[[ RECORDS SUPPLIED, beginning ]]
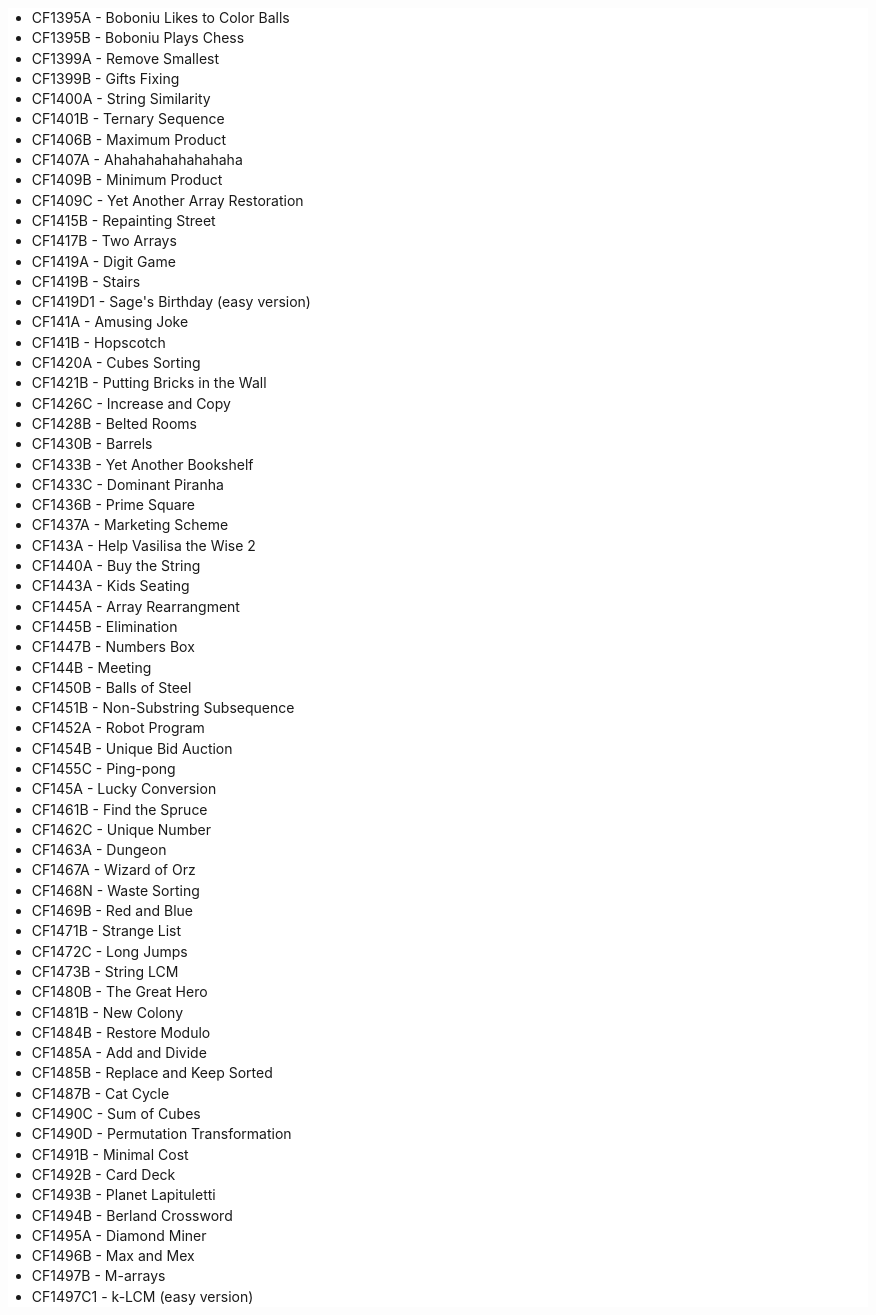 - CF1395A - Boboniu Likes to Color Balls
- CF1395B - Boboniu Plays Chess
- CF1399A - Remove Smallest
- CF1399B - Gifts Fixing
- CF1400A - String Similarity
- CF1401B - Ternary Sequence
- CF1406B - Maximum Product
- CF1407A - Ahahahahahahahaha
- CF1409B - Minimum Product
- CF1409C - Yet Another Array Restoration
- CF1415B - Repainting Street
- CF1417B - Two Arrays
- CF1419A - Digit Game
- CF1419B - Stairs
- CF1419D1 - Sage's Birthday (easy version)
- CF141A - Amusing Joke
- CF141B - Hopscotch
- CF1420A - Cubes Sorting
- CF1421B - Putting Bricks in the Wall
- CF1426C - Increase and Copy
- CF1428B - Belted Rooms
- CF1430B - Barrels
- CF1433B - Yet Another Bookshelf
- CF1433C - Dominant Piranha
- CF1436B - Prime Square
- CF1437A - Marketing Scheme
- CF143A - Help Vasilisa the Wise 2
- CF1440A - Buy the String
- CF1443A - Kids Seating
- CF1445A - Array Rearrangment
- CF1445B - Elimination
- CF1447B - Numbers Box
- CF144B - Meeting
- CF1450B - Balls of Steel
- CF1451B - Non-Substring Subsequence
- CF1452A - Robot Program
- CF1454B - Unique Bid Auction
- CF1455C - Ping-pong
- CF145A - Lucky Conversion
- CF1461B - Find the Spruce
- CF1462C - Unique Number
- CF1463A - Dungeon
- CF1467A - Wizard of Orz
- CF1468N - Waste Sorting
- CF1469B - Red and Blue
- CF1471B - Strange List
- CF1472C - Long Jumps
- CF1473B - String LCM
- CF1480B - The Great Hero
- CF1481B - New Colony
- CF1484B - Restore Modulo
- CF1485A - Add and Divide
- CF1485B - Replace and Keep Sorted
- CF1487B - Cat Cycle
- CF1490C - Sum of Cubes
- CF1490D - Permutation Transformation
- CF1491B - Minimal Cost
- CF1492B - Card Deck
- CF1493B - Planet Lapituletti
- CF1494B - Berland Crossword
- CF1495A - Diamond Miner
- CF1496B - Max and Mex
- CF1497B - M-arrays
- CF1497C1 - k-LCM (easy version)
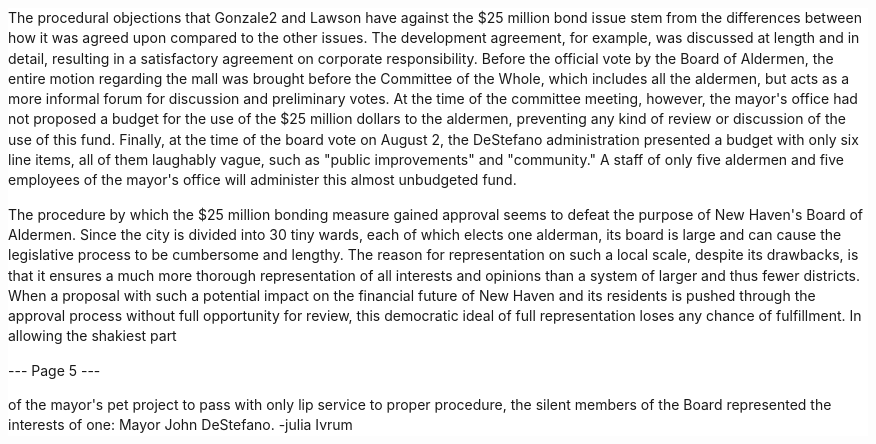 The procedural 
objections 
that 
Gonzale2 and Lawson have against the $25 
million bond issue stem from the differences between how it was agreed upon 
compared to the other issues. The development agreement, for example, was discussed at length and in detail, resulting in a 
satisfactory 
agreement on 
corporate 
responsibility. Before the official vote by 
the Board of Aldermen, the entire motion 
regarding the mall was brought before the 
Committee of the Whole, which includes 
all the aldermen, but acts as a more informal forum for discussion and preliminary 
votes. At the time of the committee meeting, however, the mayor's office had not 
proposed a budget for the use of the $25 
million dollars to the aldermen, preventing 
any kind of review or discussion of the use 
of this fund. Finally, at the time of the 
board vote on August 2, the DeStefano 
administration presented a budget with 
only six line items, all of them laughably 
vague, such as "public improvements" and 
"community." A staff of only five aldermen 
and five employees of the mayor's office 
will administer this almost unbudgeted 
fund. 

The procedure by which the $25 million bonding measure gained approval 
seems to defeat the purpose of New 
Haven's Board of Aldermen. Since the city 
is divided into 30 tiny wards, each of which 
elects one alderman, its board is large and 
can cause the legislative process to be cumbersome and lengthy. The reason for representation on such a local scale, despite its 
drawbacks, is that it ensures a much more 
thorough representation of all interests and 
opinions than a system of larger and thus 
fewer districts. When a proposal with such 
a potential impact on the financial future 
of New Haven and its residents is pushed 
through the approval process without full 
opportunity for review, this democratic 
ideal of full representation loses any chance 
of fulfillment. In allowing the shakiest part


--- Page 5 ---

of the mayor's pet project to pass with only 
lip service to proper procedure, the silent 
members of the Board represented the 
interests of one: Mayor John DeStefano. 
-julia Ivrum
[[ RECORDS SUPPLIED, end ]]
▸ **WORK REQUEST**
Would you please copy the lines above, from the one holding "of fulfillment. In allowing the shakiest part" through the last, and nothing else?

▸ **RESPONSE TO THIS TASK**
of fulfillment. In allowing the shakiest part


--- Page 5 ---

of the mayor's pet project to pass with only 
lip service to proper procedure, the silent 
members of the Board represented the 
interests of one: Mayor John DeStefano. 
-julia Ivrum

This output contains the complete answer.